Model Guide

Choose the right speech model for your transcription needs.

MurmurTone uses state-of-the-art AI models for speech recognition. Each model offers different trade-offs between speed, accuracy, and resource usage. This guide helps you pick the best one for your workflow.

Quick Recommendation For most users, we recommend the Recommended model. It offers the best balance of accuracy and speed, and works well on most modern computers.

Model Comparison

Model	Speed	Accuracy	RAM	Best For
`Quick`	Fastest	Good	~1 GB	Quick notes, chat messages
`Standard`	Fast	Better	~1.5 GB	Casual dictation, everyday use
`Recommended`	Moderate	Great	~2.5 GB	Documentation, emails, general work
`Professional`	Slower	Excellent	~5 GB	Important documents, reports
`Studio`	Slowest	Best	~10 GB	Professional transcription, accents

Which Model Should I Use?

I need fast transcription for quick notes

Use Quick or Standard. These models transcribe almost instantly and are perfect for casual use like chat messages, quick reminders, or informal notes where minor errors are acceptable.

I want the best balance of speed and accuracy

Use Recommended. This is our recommended model for most users. It handles professional vocabulary well, runs efficiently on most computers, and produces accurate results for emails, documentation, and everyday work.

I need high accuracy for important documents

Use Professional or Studio. These models excel at complex vocabulary, technical terms, and proper nouns. Choose Professional if you have 8+ GB RAM, or Studio if you have a powerful GPU and need the absolute best accuracy.

I work with accents or non-native English speakers

Use Studio. Larger models handle accent variation significantly better. If Studio is too slow, Professional is a good compromise.

I need to translate speech to English

Use Recommended or larger. All models support translation from 90+ languages to English, but larger models produce more accurate translations.

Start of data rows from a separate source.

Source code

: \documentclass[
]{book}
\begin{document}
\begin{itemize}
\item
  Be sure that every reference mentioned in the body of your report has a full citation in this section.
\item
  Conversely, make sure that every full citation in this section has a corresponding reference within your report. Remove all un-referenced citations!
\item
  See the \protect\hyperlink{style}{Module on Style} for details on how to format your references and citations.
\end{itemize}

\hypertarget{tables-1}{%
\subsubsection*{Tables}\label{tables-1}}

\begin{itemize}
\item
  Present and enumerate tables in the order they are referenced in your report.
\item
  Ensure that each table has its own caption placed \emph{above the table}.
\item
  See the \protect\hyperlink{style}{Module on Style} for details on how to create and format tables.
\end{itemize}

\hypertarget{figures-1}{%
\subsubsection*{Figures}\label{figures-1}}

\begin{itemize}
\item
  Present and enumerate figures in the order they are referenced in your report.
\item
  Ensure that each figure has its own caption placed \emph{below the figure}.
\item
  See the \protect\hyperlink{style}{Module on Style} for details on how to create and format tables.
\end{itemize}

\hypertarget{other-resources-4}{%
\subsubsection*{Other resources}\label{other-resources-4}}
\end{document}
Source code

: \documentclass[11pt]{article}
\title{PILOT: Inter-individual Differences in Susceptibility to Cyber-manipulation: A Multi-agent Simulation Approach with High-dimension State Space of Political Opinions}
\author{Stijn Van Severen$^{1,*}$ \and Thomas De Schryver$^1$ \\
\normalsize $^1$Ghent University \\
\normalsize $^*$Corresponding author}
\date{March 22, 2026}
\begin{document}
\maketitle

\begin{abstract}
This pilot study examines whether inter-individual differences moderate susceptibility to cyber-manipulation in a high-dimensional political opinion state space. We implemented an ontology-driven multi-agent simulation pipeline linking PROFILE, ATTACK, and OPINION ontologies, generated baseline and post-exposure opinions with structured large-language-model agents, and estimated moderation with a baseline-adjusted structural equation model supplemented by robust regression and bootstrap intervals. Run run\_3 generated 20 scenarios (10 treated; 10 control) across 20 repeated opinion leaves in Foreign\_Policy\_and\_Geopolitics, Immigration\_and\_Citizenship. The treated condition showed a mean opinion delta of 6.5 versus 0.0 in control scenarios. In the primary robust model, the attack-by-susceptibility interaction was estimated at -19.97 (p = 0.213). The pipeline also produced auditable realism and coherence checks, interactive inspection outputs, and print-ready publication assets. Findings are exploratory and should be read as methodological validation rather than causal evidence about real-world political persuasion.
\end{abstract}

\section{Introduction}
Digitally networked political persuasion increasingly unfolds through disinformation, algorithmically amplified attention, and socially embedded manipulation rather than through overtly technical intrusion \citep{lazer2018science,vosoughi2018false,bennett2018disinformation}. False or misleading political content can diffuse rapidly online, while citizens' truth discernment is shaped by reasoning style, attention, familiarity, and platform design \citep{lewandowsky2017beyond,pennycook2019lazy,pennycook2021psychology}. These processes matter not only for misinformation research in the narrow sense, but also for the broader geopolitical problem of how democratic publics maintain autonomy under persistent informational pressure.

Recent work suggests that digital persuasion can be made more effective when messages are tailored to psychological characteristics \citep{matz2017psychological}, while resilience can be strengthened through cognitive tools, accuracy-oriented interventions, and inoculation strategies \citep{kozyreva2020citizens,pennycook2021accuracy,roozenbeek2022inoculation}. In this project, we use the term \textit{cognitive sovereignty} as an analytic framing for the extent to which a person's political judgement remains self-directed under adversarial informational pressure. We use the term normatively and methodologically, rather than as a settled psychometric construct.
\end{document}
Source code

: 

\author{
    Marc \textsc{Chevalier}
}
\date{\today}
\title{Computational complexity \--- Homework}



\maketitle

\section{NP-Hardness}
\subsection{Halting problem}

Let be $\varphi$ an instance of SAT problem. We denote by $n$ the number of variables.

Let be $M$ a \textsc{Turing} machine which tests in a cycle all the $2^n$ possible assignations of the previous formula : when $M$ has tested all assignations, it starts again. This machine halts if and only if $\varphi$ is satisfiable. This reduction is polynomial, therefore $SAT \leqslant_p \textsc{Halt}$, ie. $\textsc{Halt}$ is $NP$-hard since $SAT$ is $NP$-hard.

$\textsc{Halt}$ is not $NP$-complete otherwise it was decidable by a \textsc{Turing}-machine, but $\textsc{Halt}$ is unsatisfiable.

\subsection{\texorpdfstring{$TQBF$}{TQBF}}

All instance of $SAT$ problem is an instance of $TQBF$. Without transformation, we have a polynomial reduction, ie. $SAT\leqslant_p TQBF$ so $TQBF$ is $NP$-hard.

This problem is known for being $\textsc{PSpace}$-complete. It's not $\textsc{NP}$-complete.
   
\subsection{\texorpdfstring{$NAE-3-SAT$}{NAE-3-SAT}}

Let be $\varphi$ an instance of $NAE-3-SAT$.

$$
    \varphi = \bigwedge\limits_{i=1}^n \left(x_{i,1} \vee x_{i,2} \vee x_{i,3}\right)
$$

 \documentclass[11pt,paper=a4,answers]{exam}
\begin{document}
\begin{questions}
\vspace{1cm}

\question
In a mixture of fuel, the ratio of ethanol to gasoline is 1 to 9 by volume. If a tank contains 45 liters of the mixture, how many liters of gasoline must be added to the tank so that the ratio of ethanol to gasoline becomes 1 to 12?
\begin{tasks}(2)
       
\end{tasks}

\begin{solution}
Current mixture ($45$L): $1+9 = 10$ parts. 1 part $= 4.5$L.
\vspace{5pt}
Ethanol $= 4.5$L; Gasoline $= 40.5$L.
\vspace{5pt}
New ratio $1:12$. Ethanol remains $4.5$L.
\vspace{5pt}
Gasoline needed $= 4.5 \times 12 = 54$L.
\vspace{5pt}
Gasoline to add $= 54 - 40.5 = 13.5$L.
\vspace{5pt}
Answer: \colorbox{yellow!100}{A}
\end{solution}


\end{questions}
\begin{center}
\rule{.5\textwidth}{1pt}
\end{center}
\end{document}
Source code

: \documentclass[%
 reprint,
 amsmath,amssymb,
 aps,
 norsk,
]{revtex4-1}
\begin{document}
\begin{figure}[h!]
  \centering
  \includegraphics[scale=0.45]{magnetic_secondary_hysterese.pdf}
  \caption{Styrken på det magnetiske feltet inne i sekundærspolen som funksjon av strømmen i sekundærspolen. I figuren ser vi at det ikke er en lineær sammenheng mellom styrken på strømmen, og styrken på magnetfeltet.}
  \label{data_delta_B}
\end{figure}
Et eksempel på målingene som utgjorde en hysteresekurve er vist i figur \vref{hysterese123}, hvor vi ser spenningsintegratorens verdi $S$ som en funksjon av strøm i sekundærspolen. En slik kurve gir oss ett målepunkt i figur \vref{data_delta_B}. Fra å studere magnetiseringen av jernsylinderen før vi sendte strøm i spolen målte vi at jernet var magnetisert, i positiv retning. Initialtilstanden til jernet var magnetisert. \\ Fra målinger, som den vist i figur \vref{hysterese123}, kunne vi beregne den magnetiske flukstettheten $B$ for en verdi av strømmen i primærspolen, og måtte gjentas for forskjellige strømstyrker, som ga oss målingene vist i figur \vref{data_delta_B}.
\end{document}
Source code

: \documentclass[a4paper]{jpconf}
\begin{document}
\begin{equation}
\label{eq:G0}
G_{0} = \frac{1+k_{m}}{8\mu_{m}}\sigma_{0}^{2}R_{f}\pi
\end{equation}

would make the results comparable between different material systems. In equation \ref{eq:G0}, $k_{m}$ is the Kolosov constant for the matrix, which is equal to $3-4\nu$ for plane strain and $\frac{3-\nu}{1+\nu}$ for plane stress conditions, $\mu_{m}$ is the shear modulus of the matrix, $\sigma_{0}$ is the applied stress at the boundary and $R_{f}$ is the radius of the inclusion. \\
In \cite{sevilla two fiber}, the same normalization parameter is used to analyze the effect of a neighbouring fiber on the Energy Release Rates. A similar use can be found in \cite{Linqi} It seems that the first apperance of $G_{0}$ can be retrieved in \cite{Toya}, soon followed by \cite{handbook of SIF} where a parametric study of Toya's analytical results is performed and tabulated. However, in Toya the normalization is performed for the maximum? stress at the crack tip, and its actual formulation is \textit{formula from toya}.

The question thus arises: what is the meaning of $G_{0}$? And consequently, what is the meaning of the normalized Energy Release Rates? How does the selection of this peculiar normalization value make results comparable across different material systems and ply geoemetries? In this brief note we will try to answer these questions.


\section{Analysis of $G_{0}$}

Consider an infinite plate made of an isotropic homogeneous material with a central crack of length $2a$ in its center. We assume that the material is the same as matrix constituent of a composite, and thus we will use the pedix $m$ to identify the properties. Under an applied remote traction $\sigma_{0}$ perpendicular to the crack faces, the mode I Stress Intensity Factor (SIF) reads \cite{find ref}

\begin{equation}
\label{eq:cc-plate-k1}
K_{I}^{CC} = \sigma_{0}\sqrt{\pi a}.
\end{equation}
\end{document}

Set your Language to the source language (e.g., Spanish) and enable the Translation option in settings.

Technical Specifications

For power users, here are the detailed specifications of each model:

Model	Parameters	Download Size	WER*	Languages
`Quick`	39 M	75 MB	~10%	99
`Standard`	74 M	145 MB	~7%	99
`Recommended`	244 M	484 MB	~5%	99
`Professional`	769 M	1.5 GB	~4%	99
`Studio`	1.55 B	3 GB	~2.7%	99

*WER (Word Error Rate) measured on LibriSpeech clean test set. Lower is better. Real-world accuracy varies based on audio quality, background noise, and vocabulary.

GPU Acceleration

If you have an NVIDIA GPU with 4+ GB VRAM, MurmurTone can use it to dramatically speed up transcription:

Quick/Standard: 10-20x faster with GPU
Recommended: 8-15x faster with GPU
Professional: 6-10x faster with GPU (requires 6+ GB VRAM)
Studio: 5-8x faster with GPU (requires 10+ GB VRAM)

Set your Processing Mode to "Auto" and MurmurTone will automatically use your GPU if available.

Running out of memory? If MurmurTone crashes or becomes unresponsive, try a smaller model. The Recommended model works reliably on most systems with 8 GB RAM.

Downloading Models

The Quick and Standard models are included with MurmurTone. Larger models are downloaded on-demand when you select them in Settings.

Download sizes:

Recommended: ~484 MB
Professional: ~1.5 GB
Studio: ~3 GB

Models are cached locally after download, so you only need to download once.